» **Work request**
Check each line below for the word "Evaluasi", and copy those that have it.

[Data excerpts — start]

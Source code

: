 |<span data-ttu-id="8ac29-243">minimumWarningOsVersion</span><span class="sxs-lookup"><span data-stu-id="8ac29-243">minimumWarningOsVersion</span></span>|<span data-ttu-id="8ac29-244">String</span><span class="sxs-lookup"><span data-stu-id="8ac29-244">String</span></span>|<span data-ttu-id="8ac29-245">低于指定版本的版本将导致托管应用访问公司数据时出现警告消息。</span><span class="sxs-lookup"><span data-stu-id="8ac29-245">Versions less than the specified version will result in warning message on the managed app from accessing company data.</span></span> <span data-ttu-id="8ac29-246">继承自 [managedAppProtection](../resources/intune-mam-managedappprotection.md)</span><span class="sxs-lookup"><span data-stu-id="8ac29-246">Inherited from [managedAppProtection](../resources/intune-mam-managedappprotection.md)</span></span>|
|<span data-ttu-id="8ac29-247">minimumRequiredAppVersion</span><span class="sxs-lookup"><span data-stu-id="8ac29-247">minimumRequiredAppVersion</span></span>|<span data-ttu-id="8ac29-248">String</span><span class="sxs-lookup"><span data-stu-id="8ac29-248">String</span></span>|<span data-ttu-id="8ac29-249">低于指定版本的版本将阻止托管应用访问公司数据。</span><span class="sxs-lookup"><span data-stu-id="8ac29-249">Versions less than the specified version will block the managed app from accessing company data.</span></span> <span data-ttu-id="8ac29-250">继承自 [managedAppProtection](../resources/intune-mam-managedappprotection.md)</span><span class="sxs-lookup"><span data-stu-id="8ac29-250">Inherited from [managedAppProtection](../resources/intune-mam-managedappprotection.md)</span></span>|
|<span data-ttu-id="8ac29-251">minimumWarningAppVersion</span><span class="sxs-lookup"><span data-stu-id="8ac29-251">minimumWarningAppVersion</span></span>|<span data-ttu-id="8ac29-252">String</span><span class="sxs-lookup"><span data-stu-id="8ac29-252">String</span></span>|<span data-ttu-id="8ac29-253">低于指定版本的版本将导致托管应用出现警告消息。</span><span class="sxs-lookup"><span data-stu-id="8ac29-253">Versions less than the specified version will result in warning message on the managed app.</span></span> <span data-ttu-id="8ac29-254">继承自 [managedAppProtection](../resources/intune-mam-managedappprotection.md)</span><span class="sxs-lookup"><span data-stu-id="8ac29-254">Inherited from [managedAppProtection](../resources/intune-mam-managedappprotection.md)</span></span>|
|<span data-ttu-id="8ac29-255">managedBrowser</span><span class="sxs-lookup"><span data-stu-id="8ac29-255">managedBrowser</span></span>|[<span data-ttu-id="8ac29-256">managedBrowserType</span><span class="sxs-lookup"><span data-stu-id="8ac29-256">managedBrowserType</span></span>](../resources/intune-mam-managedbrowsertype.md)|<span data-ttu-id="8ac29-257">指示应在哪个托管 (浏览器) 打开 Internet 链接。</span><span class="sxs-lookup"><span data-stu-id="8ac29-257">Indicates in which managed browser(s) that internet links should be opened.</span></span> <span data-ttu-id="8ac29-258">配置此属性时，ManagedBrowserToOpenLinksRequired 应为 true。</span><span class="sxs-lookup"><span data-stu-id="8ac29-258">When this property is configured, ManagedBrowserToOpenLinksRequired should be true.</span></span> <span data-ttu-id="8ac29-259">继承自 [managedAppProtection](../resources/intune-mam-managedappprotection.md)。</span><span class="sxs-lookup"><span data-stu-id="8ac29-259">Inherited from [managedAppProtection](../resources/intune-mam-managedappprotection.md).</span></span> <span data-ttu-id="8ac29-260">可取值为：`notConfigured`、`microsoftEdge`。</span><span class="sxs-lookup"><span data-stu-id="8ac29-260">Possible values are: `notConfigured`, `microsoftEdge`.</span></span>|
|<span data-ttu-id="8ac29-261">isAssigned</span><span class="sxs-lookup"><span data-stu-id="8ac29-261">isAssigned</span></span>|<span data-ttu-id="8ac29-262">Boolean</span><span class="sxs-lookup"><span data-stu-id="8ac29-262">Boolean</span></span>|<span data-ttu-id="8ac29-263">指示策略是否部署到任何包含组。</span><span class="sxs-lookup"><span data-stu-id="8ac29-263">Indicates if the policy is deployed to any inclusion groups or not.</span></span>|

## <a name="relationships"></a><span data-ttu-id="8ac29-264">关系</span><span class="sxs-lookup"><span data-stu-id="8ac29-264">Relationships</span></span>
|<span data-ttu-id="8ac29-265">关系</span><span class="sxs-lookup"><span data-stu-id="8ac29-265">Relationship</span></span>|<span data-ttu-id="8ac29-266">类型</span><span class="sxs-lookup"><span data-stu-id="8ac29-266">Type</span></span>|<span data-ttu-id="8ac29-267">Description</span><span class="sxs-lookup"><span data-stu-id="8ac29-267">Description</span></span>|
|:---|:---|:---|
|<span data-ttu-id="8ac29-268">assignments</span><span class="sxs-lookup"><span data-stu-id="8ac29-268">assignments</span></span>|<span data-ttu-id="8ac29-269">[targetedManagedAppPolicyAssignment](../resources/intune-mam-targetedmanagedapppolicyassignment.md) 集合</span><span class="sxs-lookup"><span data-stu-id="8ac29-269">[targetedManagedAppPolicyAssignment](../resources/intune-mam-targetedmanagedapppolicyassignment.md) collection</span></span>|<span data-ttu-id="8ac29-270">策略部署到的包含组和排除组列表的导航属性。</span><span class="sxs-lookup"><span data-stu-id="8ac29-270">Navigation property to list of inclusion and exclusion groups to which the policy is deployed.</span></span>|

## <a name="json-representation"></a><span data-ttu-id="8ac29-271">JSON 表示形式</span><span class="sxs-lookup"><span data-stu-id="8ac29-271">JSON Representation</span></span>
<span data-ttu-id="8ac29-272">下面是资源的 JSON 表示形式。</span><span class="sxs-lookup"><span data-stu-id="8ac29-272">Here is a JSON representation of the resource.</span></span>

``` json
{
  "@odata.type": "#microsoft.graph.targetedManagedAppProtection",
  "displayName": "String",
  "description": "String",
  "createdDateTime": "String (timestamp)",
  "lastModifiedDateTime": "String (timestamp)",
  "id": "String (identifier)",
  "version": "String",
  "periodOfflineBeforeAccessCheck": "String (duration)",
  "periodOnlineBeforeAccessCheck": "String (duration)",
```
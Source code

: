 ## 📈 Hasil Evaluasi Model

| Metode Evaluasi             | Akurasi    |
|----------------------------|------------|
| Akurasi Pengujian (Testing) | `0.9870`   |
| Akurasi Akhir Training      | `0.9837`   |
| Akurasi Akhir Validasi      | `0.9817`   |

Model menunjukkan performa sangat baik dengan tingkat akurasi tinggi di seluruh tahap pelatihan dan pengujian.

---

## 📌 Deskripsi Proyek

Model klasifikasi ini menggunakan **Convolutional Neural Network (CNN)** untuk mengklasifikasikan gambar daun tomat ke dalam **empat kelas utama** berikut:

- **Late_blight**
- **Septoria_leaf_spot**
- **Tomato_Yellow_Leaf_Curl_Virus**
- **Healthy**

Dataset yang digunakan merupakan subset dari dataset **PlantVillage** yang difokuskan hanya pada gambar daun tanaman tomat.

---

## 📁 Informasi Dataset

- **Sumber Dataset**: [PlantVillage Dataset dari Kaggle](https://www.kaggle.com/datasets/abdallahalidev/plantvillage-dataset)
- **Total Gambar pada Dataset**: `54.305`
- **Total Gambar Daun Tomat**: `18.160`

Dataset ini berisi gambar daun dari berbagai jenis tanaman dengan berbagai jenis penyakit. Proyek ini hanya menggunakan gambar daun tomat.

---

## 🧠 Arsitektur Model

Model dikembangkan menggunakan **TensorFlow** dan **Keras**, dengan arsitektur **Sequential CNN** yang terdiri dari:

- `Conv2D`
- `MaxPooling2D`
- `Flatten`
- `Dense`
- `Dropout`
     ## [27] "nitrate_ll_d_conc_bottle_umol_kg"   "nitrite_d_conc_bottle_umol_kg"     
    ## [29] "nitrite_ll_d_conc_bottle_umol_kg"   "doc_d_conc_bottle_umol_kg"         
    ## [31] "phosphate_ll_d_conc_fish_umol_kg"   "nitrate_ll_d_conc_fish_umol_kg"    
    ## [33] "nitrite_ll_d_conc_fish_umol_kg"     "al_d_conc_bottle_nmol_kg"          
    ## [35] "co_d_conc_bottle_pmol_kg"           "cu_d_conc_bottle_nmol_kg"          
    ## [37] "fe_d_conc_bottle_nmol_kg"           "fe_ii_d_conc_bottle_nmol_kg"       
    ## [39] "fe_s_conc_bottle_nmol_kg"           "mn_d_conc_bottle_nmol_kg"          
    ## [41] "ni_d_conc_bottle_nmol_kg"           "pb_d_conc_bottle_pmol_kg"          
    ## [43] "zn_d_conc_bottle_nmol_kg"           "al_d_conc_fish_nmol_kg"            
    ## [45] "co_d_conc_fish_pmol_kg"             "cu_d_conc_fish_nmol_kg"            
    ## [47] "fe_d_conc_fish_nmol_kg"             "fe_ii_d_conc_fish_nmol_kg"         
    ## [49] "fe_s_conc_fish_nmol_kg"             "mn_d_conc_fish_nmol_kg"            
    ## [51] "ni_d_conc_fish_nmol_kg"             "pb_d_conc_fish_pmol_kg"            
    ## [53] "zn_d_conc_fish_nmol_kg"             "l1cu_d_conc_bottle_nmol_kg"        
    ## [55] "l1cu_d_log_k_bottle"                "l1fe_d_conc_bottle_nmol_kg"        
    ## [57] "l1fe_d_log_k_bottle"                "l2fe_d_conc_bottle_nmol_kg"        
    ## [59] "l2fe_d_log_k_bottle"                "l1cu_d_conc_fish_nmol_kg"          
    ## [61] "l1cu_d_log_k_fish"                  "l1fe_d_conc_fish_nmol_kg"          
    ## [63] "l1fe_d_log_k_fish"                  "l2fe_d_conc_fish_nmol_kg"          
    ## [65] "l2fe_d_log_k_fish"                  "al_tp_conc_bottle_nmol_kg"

[Data excerpts — finish]

» **Result for this task**
: ## 📈 Hasil Evaluasi Model
| Metode Evaluasi             | Akurasi    |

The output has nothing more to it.